Royal Australian Army Capt. Adam Hepworth worked closely with his sponsor, the Australian Army Headquarters for Future Land Warfare Branch, to develop the ‘Defining Australia’s Future Battlefield Aviation Requirements.’

“The angle of today’s wargame is to look at the future operating concepts of the Australian army and aviation, looking at both manned and unmanned platforms and how they could operate in our contemporary operating environment,” said Hepworth. “What we have today are participants from Australia and from Stanford University, both military and civilian students, to come down and play through the game today. We will be producing a comprehensive report to bring back to Australia to feed into our actual planning on their acquisition processes as well as the employment of aviation into the future.”

Under the sponsorship of EAG, OR student Lt.
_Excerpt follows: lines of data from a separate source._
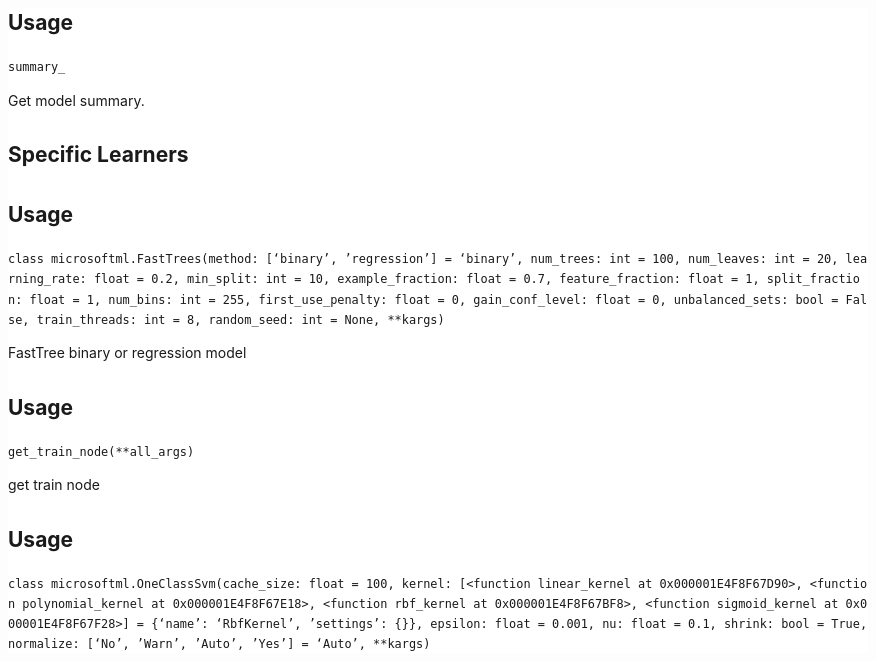 


## Usage



```
summary_
```



Get model summary.


## Specific Learners


## Usage



```
class microsoftml.FastTrees(method: [‘binary’, ’regression’] = ‘binary’, num_trees: int = 100, num_leaves: int = 20, learning_rate: float = 0.2, min_split: int = 10, example_fraction: float = 0.7, feature_fraction: float = 1, split_fraction: float = 1, num_bins: int = 255, first_use_penalty: float = 0, gain_conf_level: float = 0, unbalanced_sets: bool = False, train_threads: int = 8, random_seed: int = None, **kargs)
```



FastTree binary or regression model


## Usage



```
get_train_node(**all_args)
```



get train node


## Usage



```
class microsoftml.OneClassSvm(cache_size: float = 100, kernel: [<function linear_kernel at 0x000001E4F8F67D90>, <function polynomial_kernel at 0x000001E4F8F67E18>, <function rbf_kernel at 0x000001E4F8F67BF8>, <function sigmoid_kernel at 0x000001E4F8F67F28>] = {‘name’: ‘RbfKernel’, ’settings’: {}}, epsilon: float = 0.001, nu: float = 0.1, shrink: bool = True, normalize: [‘No’, ’Warn’, ’Auto’, ’Yes’] = ‘Auto’, **kargs)
```

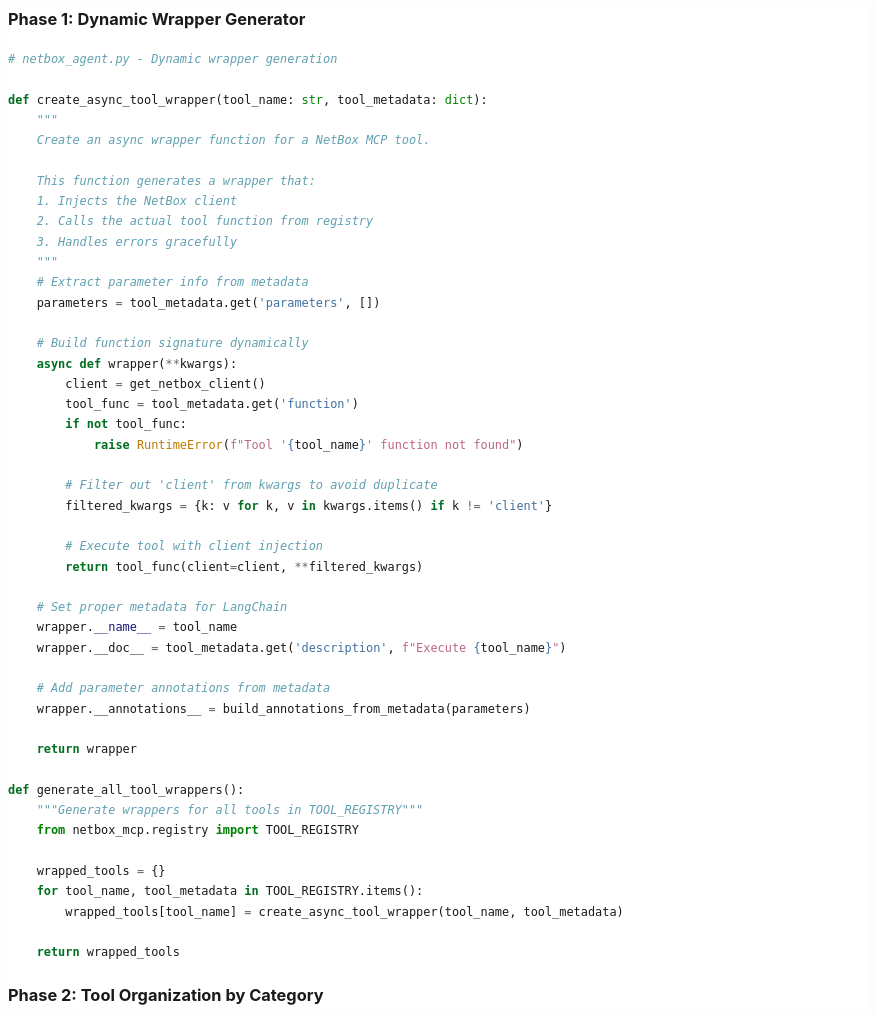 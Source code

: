 ### Phase 1: Dynamic Wrapper Generator

```python
# netbox_agent.py - Dynamic wrapper generation

def create_async_tool_wrapper(tool_name: str, tool_metadata: dict):
    """
    Create an async wrapper function for a NetBox MCP tool.

    This function generates a wrapper that:
    1. Injects the NetBox client
    2. Calls the actual tool function from registry
    3. Handles errors gracefully
    """
    # Extract parameter info from metadata
    parameters = tool_metadata.get('parameters', [])

    # Build function signature dynamically
    async def wrapper(**kwargs):
        client = get_netbox_client()
        tool_func = tool_metadata.get('function')
        if not tool_func:
            raise RuntimeError(f"Tool '{tool_name}' function not found")

        # Filter out 'client' from kwargs to avoid duplicate
        filtered_kwargs = {k: v for k, v in kwargs.items() if k != 'client'}

        # Execute tool with client injection
        return tool_func(client=client, **filtered_kwargs)

    # Set proper metadata for LangChain
    wrapper.__name__ = tool_name
    wrapper.__doc__ = tool_metadata.get('description', f"Execute {tool_name}")

    # Add parameter annotations from metadata
    wrapper.__annotations__ = build_annotations_from_metadata(parameters)

    return wrapper

def generate_all_tool_wrappers():
    """Generate wrappers for all tools in TOOL_REGISTRY"""
    from netbox_mcp.registry import TOOL_REGISTRY

    wrapped_tools = {}
    for tool_name, tool_metadata in TOOL_REGISTRY.items():
        wrapped_tools[tool_name] = create_async_tool_wrapper(tool_name, tool_metadata)

    return wrapped_tools
```

### Phase 2: Tool Organization by Category
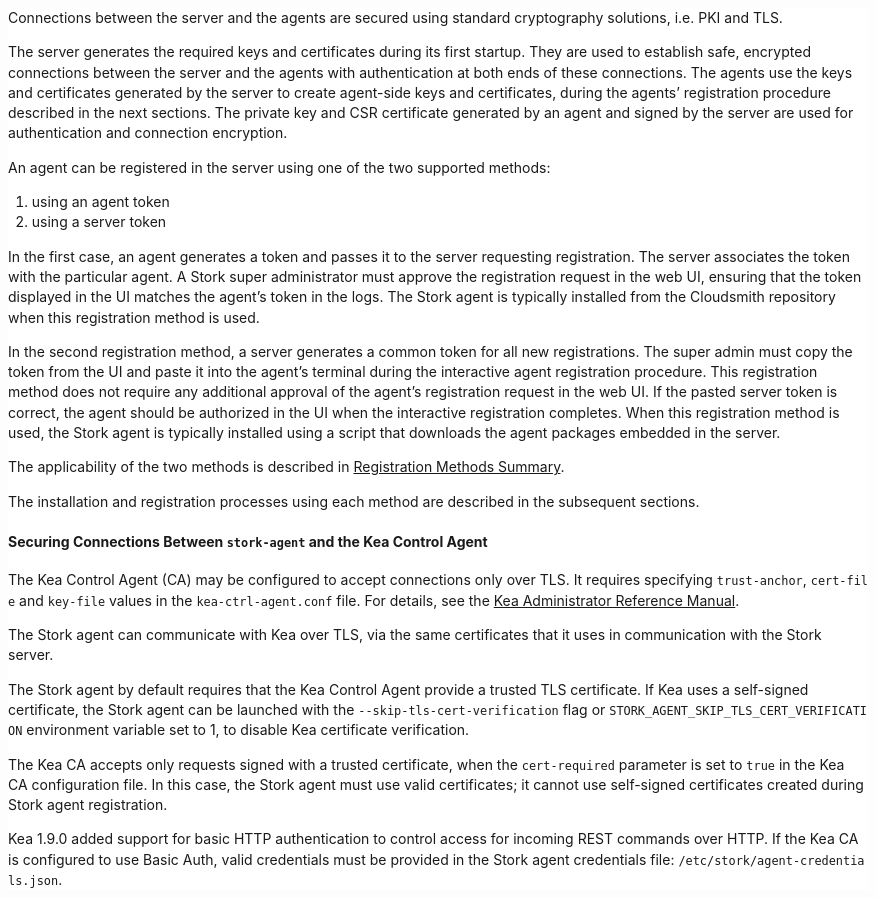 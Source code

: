 Connections between the server and the agents are secured using standard cryptography solutions, i.e. PKI and TLS.

The server generates the required keys and certificates during its first startup. They are used to establish safe, encrypted connections between the server and the agents with authentication at both ends of these connections. The agents use the keys and certificates generated by the server to create agent-side keys and certificates, during the agents’ registration procedure described in the next sections. The private key and CSR certificate generated by an agent and signed by the server are used for authentication and connection encryption.

An agent can be registered in the server using one of the two supported methods:

1. using an agent token
2. using a server token

In the first case, an agent generates a token and passes it to the server requesting registration. The server associates the token with the particular agent. A Stork super administrator must approve the registration request in the web UI, ensuring that the token displayed in the UI matches the agent’s token in the logs. The Stork agent is typically installed from the Cloudsmith repository when this registration method is used.

In the second registration method, a server generates a common token for all new registrations. The super admin must copy the token from the UI and paste it into the agent’s terminal during the interactive agent registration procedure. This registration method does not require any additional approval of the agent’s registration request in the web UI. If the pasted server token is correct, the agent should be authorized in the UI when the interactive registration completes. When this registration method is used, the Stork agent is typically installed using a script that downloads the agent packages embedded in the server.

The applicability of the two methods is described in [Registration Methods Summary](https://stork.readthedocs.io/en/v1.8.0/install.html#registration-methods-summary).

The installation and registration processes using each method are described in the subsequent sections.

#### Securing Connections Between `stork-agent` and the Kea Control Agent

The Kea Control Agent (CA) may be configured to accept connections only over TLS. It requires specifying `trust-anchor`, `cert-file` and `key-file` values in the `kea-ctrl-agent.conf` file. For details, see the [Kea Administrator Reference Manual](https://kea.readthedocs.io/en/latest/index.html).

The Stork agent can communicate with Kea over TLS, via the same certificates that it uses in communication with the Stork server.

The Stork agent by default requires that the Kea Control Agent provide a trusted TLS certificate. If Kea uses a self-signed certificate, the Stork agent can be launched with the `--skip-tls-cert-verification` flag or `STORK_AGENT_SKIP_TLS_CERT_VERIFICATION` environment variable set to 1, to disable Kea certificate verification.

The Kea CA accepts only requests signed with a trusted certificate, when the `cert-required` parameter is set to `true` in the Kea CA configuration file. In this case, the Stork agent must use valid certificates; it cannot use self-signed certificates created during Stork agent registration.

Kea 1.9.0 added support for basic HTTP authentication to control access for incoming REST commands over HTTP. If the Kea CA is configured to use Basic Auth, valid credentials must be provided in the Stork agent credentials file: `/etc/stork/agent-credentials.json`.
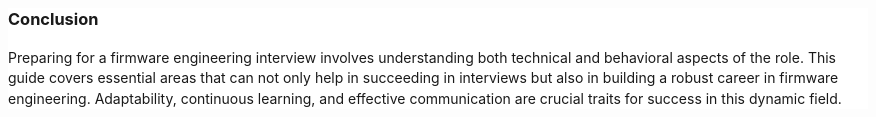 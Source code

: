 ### Conclusion

Preparing for a firmware engineering interview involves understanding both technical and behavioral aspects of the role. This guide covers essential areas that can not only help in succeeding in interviews but also in building a robust career in firmware engineering. Adaptability, continuous learning, and effective communication are crucial traits for success in this dynamic field. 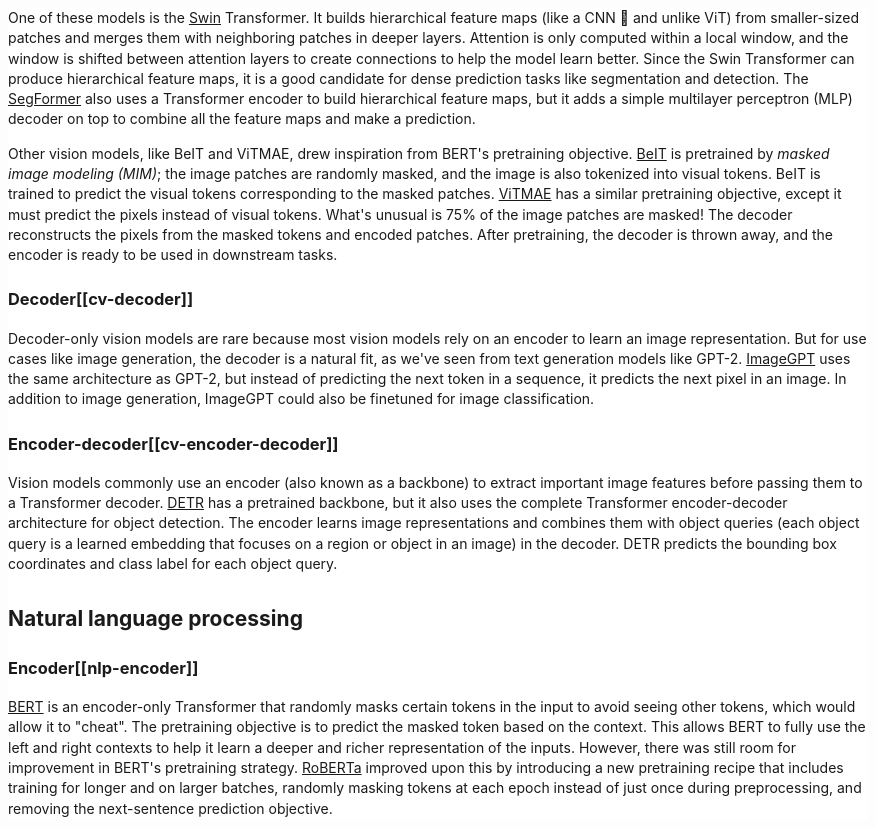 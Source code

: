 One of these models is the [Swin](model_doc/swin) Transformer. It builds hierarchical feature maps (like a CNN 👀 and unlike ViT) from smaller-sized patches and merges them with neighboring patches in deeper layers. Attention is only computed within a local window, and the window is shifted between attention layers to create connections to help the model learn better. Since the Swin Transformer can produce hierarchical feature maps, it is a good candidate for dense prediction tasks like segmentation and detection. The [SegFormer](model_doc/segformer) also uses a Transformer encoder to build hierarchical feature maps, but it adds a simple multilayer perceptron (MLP) decoder on top to combine all the feature maps and make a prediction.

Other vision models, like BeIT and ViTMAE, drew inspiration from BERT's pretraining objective. [BeIT](model_doc/beit) is pretrained by *masked image modeling (MIM)*; the image patches are randomly masked, and the image is also tokenized into visual tokens. BeIT is trained to predict the visual tokens corresponding to the masked patches. [ViTMAE](model_doc/vitmae) has a similar pretraining objective, except it must predict the pixels instead of visual tokens. What's unusual is 75% of the image patches are masked! The decoder reconstructs the pixels from the masked tokens and encoded patches. After pretraining, the decoder is thrown away, and the encoder is ready to be used in downstream tasks.

### Decoder[[cv-decoder]]

Decoder-only vision models are rare because most vision models rely on an encoder to learn an image representation. But for use cases like image generation, the decoder is a natural fit, as we've seen from text generation models like GPT-2. [ImageGPT](model_doc/imagegpt) uses the same architecture as GPT-2, but instead of predicting the next token in a sequence, it predicts the next pixel in an image. In addition to image generation, ImageGPT could also be finetuned for image classification.

### Encoder-decoder[[cv-encoder-decoder]]

Vision models commonly use an encoder (also known as a backbone) to extract important image features before passing them to a Transformer decoder. [DETR](model_doc/detr) has a pretrained backbone, but it also uses the complete Transformer encoder-decoder architecture for object detection. The encoder learns image representations and combines them with object queries (each object query is a learned embedding that focuses on a region or object in an image) in the decoder. DETR predicts the bounding box coordinates and class label for each object query.

## Natural language processing

<iframe style="border: 1px solid rgba(0, 0, 0, 0.1);" width="1000" height="450" src="https://www.figma.com/embed?embed_host=share&url=https%3A%2F%2Fwww.figma.com%2Ffile%2FUhbQAZDlpYW5XEpdFy6GoG%2Fnlp-model-timeline%3Fnode-id%3D0%253A1%26t%3D4mZMr4r1vDEYGJ50-1" allowfullscreen></iframe>

### Encoder[[nlp-encoder]]

[BERT](model_doc/bert) is an encoder-only Transformer that randomly masks certain tokens in the input to avoid seeing other tokens, which would allow it to "cheat". The pretraining objective is to predict the masked token based on the context. This allows BERT to fully use the left and right contexts to help it learn a deeper and richer representation of the inputs. However, there was still room for improvement in BERT's pretraining strategy. [RoBERTa](model_doc/roberta) improved upon this by introducing a new pretraining recipe that includes training for longer and on larger batches, randomly masking tokens at each epoch instead of just once during preprocessing, and removing the next-sentence prediction objective. 
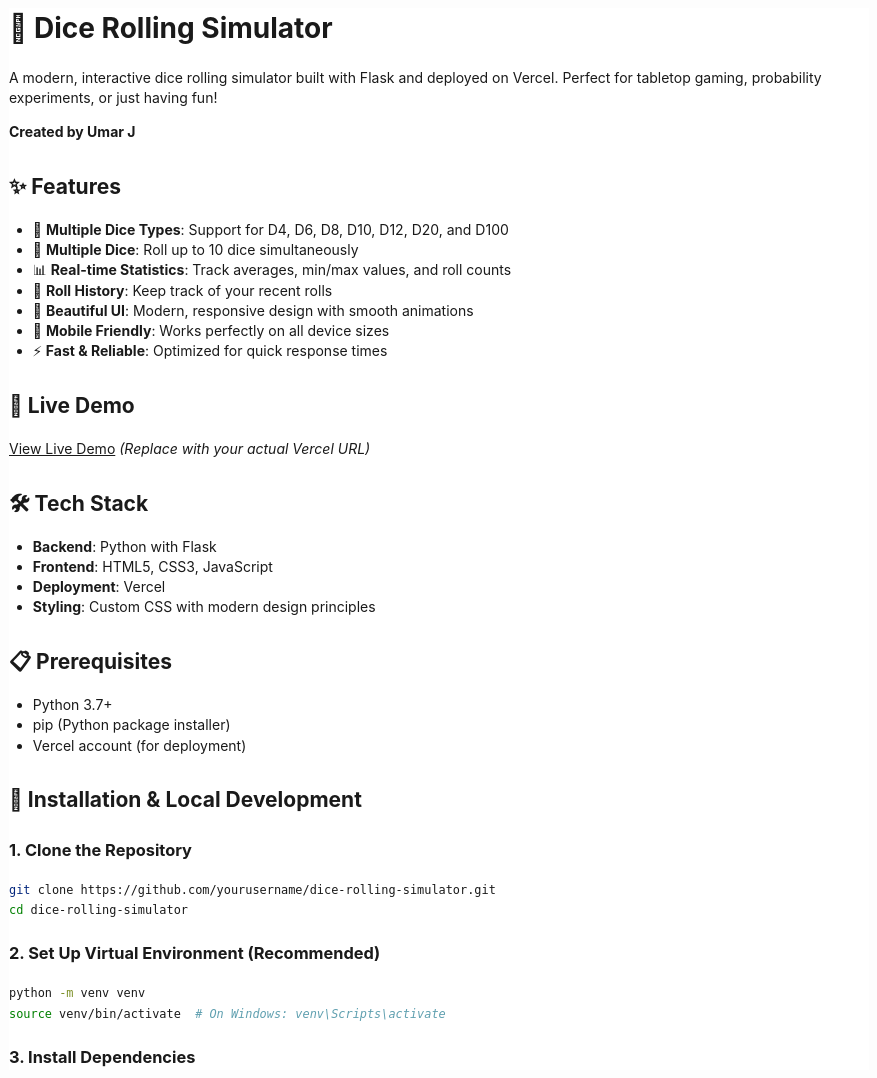 # 🎲 Dice Rolling Simulator

A modern, interactive dice rolling simulator built with Flask and deployed on Vercel. Perfect for tabletop gaming, probability experiments, or just having fun!

**Created by Umar J**

## ✨ Features

- 🎯 **Multiple Dice Types**: Support for D4, D6, D8, D10, D12, D20, and D100
- 🔢 **Multiple Dice**: Roll up to 10 dice simultaneously
- 📊 **Real-time Statistics**: Track averages, min/max values, and roll counts
- 📝 **Roll History**: Keep track of your recent rolls
- 🎨 **Beautiful UI**: Modern, responsive design with smooth animations
- 📱 **Mobile Friendly**: Works perfectly on all device sizes
- ⚡ **Fast & Reliable**: Optimized for quick response times

## 🚀 Live Demo

[View Live Demo](https://your-app-name.vercel.app) *(Replace with your actual Vercel URL)*

## 🛠️ Tech Stack

- **Backend**: Python with Flask
- **Frontend**: HTML5, CSS3, JavaScript
- **Deployment**: Vercel
- **Styling**: Custom CSS with modern design principles

## 📋 Prerequisites

- Python 3.7+
- pip (Python package installer)
- Vercel account (for deployment)

## 🔧 Installation & Local Development

### 1. Clone the Repository

```bash
git clone https://github.com/yourusername/dice-rolling-simulator.git
cd dice-rolling-simulator
```

### 2. Set Up Virtual Environment (Recommended)

```bash
python -m venv venv
source venv/bin/activate  # On Windows: venv\Scripts\activate
```

### 3. Install Dependencies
Cmdr. Matthew Schaefer, along with several colleagues and international students from Germany, developed the ‘Operational Energy Wargame (OE).’ In addition, representatives from the NATO Energy Security Centre of Excellence in Lithuania, U.S. Navy Energy Coordination Office, and USMC Expeditionary Energy Office joined the wargaming team, their recommendations and expertise were instrumental throughout the exercise.

“Right now at the operational energy wargame we have two cells, a red and a blue, and for the last hour they have been learning the game, understanding their moves and implications, while developing strategies of how they want to go about it. Right now we are finishing up making their first round moves,” explained Schaefer.

“The base scenario is that there is a host nation that is influenced by an outside nation and insurgences that have taken over a portion of the country and created a break away country. The host country has its military forces combating the insurgents in the break away region but they have also asked for a combined joint task force from the international community.”

Developing the OE Wargame equipped the students with a unique opportunity to work on the real-world issues, where diverse constraints associated with delivering operational energy to locations where it’s needed is at increasing risks, ultimately resulting in a success or failure of military operations. Given the importance of the work done, the wargame will be incorporated into the curricula of a one-week course on Energy Efficiency in Military Operations, to be conducted by EAG end of June in Vilnius, Lithuania in close collaboration with the NATO Energy Security Centre of Excellence.

Hepworth will be graduating this Spring on June 16, and describes this activity as the culmination of his years of hard work at NPS.

“The capstone courses in the OR program of combat modeling, campaign analysis and war gaming really tie in to the foundation at eight months of the program,” said Hepworth, “we were looking at all the complex data analysis and mathematics and simulation that we undertake. All of those principles and metrics and quantitative tools we have been given in the program, get called into these two to three days activities or analysis pieces distilled into a single breath. It really is the capstone culmination of what we have been able to produce in the past two years in the program here.”